How media represents a social phenomenon is an excellent view into the forces of the phenomena’s time – how have ringtones changed in the past decades?
The House Phone
Big in horror movies and coming of age films, the seventies and eighties had house phones that were physically attached to the wall, with the ear piece attached to the phone hangar by a familiar curly cord. Phones were usually situated in the kitchen for ease-of-access for mom (society was struggling to adapt to second-wave feminism and housewives were still plenty common in sitcom TV shows), but with a cord long enough to walk around to nearby rooms. Around this time, some shows just let the original ring play, because the phone in the viewer’s house was probably in the kitchen, where it was too far away to be as loud as the sound playing from the television system. The multi-screen gag, where kids listen in on conversations with a second phone hooked up to the house line (a luxury) starts in this era. Doing something comparable now would be requiring the protagonist to accidentally set up a conference call on their mobile phone. It’s easier to just say the character meant for that to happen.

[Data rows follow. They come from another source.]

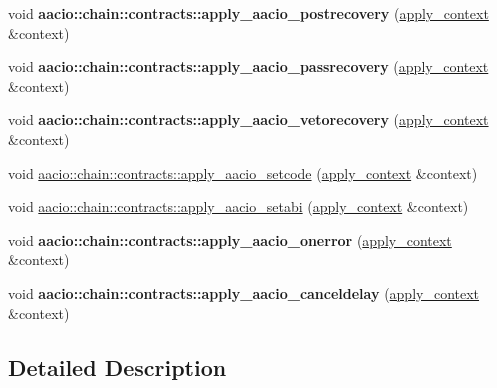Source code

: \begin{DoxyCompactItemize}
void {\bfseries aacio\+::chain\+::contracts\+::apply\+\_\+aacio\+\_\+postrecovery} (\mbox{\hyperlink{classaacio_1_1chain_1_1apply__context}{apply\+\_\+context}} \&context)
\item 
\mbox{\label{group__native__action__handlers_gaad66abe916df42f91f99dd7490367629}} 
void {\bfseries aacio\+::chain\+::contracts\+::apply\+\_\+aacio\+\_\+passrecovery} (\mbox{\hyperlink{classaacio_1_1chain_1_1apply__context}{apply\+\_\+context}} \&context)
\item 
\mbox{\label{group__native__action__handlers_ga40dfcb098b38d37c4638e36b31bf4e87}} 
void {\bfseries aacio\+::chain\+::contracts\+::apply\+\_\+aacio\+\_\+vetorecovery} (\mbox{\hyperlink{classaacio_1_1chain_1_1apply__context}{apply\+\_\+context}} \&context)
\item 
void \mbox{\hyperlink{group__native__action__handlers_ga347ed41f4279b42111b3864eb74955d5}{aacio\+::chain\+::contracts\+::apply\+\_\+aacio\+\_\+setcode}} (\mbox{\hyperlink{classaacio_1_1chain_1_1apply__context}{apply\+\_\+context}} \&context)
\item 
void \mbox{\hyperlink{group__native__action__handlers_ga2ad87dd9ef3cc42d8e4a0a8b86d60901}{aacio\+::chain\+::contracts\+::apply\+\_\+aacio\+\_\+setabi}} (\mbox{\hyperlink{classaacio_1_1chain_1_1apply__context}{apply\+\_\+context}} \&context)
\item 
\mbox{\label{group__native__action__handlers_ga2d378520b1c57c0cfaf3fdd7efed9a71}} 
void {\bfseries aacio\+::chain\+::contracts\+::apply\+\_\+aacio\+\_\+onerror} (\mbox{\hyperlink{classaacio_1_1chain_1_1apply__context}{apply\+\_\+context}} \&context)
\item 
\mbox{\label{group__native__action__handlers_ga69c1ff4276c6df18b5fb6a542802c6c3}} 
void {\bfseries aacio\+::chain\+::contracts\+::apply\+\_\+aacio\+\_\+canceldelay} (\mbox{\hyperlink{classaacio_1_1chain_1_1apply__context}{apply\+\_\+context}} \&context)
\end{DoxyCompactItemize}


\subsection{Detailed Description}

Of course, the non-linear adaptation of tech means that these phones hung around for quite some time! Nickolodeon’s Show As Told By Ginger features an episode using the house phone as a plot point, but the show started in the 2000s. The utility of the home phone didn’t disappear just because cellular phones were out and about. In fact, their unreliability made it kind of impolite to call about serious things on a cell phone at first! If you really needed to talk to someone, you called them on a landline, until mobile carriers got their act together.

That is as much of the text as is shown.